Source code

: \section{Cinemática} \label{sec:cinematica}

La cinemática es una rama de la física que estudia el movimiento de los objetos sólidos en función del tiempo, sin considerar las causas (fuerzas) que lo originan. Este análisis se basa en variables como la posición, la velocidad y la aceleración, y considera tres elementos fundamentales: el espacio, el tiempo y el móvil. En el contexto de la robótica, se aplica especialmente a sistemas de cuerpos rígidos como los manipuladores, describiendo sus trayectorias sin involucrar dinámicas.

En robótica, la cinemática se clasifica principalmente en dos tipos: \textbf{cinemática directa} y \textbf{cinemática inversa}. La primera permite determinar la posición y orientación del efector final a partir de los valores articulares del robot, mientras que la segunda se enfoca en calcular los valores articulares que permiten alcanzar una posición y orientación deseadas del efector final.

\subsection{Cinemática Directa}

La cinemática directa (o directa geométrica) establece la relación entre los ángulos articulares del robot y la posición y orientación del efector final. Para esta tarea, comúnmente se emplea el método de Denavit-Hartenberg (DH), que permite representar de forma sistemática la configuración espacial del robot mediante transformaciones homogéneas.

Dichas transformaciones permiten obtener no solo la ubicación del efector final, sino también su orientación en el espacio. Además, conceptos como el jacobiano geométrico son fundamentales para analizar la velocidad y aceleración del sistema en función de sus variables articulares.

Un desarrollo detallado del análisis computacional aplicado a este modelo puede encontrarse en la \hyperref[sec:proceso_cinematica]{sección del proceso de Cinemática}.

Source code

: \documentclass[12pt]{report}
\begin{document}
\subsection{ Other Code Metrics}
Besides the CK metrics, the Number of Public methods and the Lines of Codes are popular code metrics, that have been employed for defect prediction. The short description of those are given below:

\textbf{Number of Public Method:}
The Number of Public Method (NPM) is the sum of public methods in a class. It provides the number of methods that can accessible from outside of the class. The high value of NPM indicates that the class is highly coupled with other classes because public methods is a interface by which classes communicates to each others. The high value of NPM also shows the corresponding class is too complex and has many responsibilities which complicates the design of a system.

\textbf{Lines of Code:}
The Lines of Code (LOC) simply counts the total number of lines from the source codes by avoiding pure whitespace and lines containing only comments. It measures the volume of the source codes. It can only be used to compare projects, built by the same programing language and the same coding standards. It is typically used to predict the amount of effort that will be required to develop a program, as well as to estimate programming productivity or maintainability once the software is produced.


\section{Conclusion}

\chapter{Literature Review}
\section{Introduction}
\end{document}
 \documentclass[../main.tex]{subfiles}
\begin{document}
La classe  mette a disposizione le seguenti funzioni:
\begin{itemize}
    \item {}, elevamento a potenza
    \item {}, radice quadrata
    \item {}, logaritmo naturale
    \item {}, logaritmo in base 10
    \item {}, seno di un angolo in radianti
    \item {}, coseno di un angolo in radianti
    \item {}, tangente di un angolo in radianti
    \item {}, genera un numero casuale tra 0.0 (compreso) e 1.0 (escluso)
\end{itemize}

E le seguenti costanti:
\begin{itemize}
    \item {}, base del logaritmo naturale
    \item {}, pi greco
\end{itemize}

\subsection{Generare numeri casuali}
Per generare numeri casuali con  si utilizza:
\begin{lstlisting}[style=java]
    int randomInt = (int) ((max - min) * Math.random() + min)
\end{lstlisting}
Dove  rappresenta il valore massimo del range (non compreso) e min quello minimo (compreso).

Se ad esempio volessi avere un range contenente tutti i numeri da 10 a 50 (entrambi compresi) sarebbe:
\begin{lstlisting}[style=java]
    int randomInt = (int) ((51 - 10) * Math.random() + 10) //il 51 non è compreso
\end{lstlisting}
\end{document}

**HOW TO COMPLETE THIS TASK:**
Give back exactly the lines from the one containing "Se ad esempio" through the end of the listing above, with both ends included and nothing added.

**ANSWER BOX:**
Se ad esempio volessi avere un range contenente tutti i numeri da 10 a 50 (entrambi compresi) sarebbe:
\begin{lstlisting}[style=java]
    int randomInt = (int) ((51 - 10) * Math.random() + 10) //il 51 non è compreso
\end{lstlisting}
\end{document}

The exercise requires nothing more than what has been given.